She was simply trying to save the life of her child.
Instead, Leena al-Qasem fell victim to the first rule of any successful cult: Turn your followers against their friends, their family, and most importantly, their parents.
This being one of the most destructive cults in history—Leena, 45, was not simply cut off when she suggested escaping from the self-declared Islamic State; she was gunned down by her own son.
The brutal, execution-style killing was carried out in the center of Raqqa, the de facto capital of ISIS, in front of hundreds of onlookers.
Leena was reportedly condemned to death when her son, Ali Saqr al-Qasem, snitched on her to hardline Islamist officials in Raqqa. Sources told the London-based Syrian Observatory for Human Rights that she was accused of “inciting her son to leave the Islamic state and escaping together to the outside of Al-Raqqah.” She was also said to have warned her boy that “the Coalition will kill all members of the organization.”
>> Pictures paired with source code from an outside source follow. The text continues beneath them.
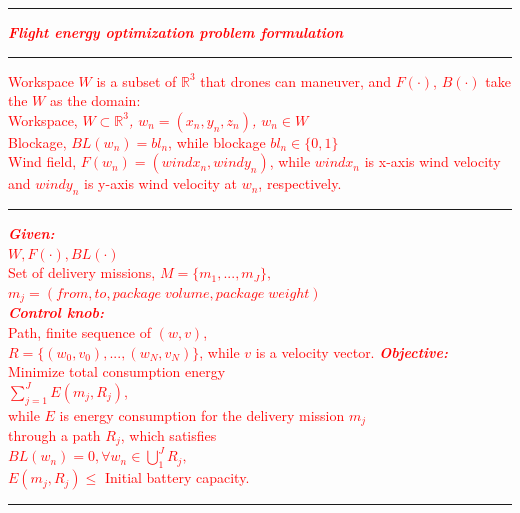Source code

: \documentclass[journal]{./template/IEEEtran}
\begin{document}
\textcolor{red}{
\vspace{7pt}
\hrule
\vspace{5pt}
\noindent\textit{\textbf{Flight energy optimization problem formulation}}
\vspace{5pt}
\hrule
\vspace{5pt}
\noindent Workspace $W$ is a subset of $\mathbb{R}^3$ that drones can maneuver, and $F(\cdot)$, $B(\cdot)$ take the $W$ as the domain:\\
\indent Workspace, \textit{$W\subset\mathbb{R}^3$, $w_n=(x_n,y_n,z_n)$, $w_n \in W$ }\\
\indent Blockage, \textit{$BL(w_n)=bl_n$}, while blockage $bl_n\in\{0,1\}$\\
\indent Wind field, \textit{$F(w_n) = (windx_n, windy_n)$}, while $windx_n$ is  
\indent x-axis wind velocity and $windy_n$ is y-axis wind velocity
\indent at $w_n$, respectively.
\vspace{5pt}
\hrule
\vspace{5pt}
\noindent\textit{\textbf{Given:}}~\\
\indent $W, F(\cdot), BL(\cdot)$~\\
\indent Set of delivery missions, $M = \{m_1, ..., m_J\},$~\\ 
\indent $m_j = (from, to, package\;volume, package\;weight)$~\\
\noindent\textit{\textbf{Control knob:}}~\\
\indent Path, finite sequence of $(w,v)$,~\\
\indent $R = \{(w_0,v_0), ..., (w_N,v_N)\}$, while $v$ is a velocity vector.
\noindent\textit{\textbf{Objective:}}~\\ 
\indent Minimize total consumption energy~\\
\indent\indent $\sum_{j=1}^J E(m_j,R_j)$,~\\
\indent while $E$ is energy consumption for the delivery mission $m_j$~\\
\indent through a path $R_j$, which satisfies~\\
\indent\indent $BL(w_n) = 0, \forall w_n \in \bigcup_{1}^J R_j,$~\\
\indent\indent $E(m_j, R_j) \leq$ Initial battery capacity.
\vspace{5pt}
\hrule
\vspace{5pt}
}
\vspace{5pt}
\end{document}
Leena al-Qasem, who lived in nearby Tabaqa on the banks of the Euphrates, was shot dead outside the main post office in Raqqa on Wednesday. A spokesman for the Syrian Observatory for Human Rights told The Daily Beast that she was killed in order “to scare people in Raqqa” who may want to pull their families out of the danger zone.
The battle for the soul of vulnerable young Muslims—between their parents and sadistic Islamist recruiters—has become a central theme in the rise of ISIS.
Daniel Koehler, director of the Berlin-based German Institute on Radicalization and De-radicalization Studies, echoed decades of research on cults when he described the way ISIS recruiters draw young people into their control.
“It is all about gaining trust, building a relationship, and then slowly distancing the recruit from his or her family," he explained.
By emulating Norman Bates in Psycho and slaughtering his own mother, Ali Saqr al-Qasem can now be considered the poster child of that twisted doctrine.
Former Islamist Alyas Karmani, who appeared in the British documentary Exposure: Jihad last year, explained how he would recruit impressionable teenagers by attempting to replace their parental figures. “When someone for the first time starts to understand you, emotionally support you—put that arm around you to show compassion and love for you—that’s unbelievably powerful and compelling,” he said.
Like Leena al-Qasem, Canadian mother Chris Boudreau tried to pull her son back from the brink. She also failed: Her son, Damian Clairmont, a convert to Islam, was killed in Syria in 2014.
Despite his death, Boudreau has continued the battle through Mothers for Life, a group of women trying to confront ISIS propagandists with a vibrant countermessage. “We’ve got to fight fire with fire,” she said.
The group posted an open letter, which quotes the Quran extensively, on many of the social-media sites where ISIS recruiters try to warp young people’s minds.
“We, your mothers, brought you in this world, loved and cherished you. ‘Allah has enjoined on man kindness to his parents; in pain did his mother bear him, and in pain, did she give him birth’ (Quran: 46:15),” the letter reads.
“Remember that even the Prophet Muhammad (peace and blessings be upon him) said: ‘Paradise lies at the feet of your mother.’”
In Raqqa, it was the crumpled body of a mother lying at the feet of her son.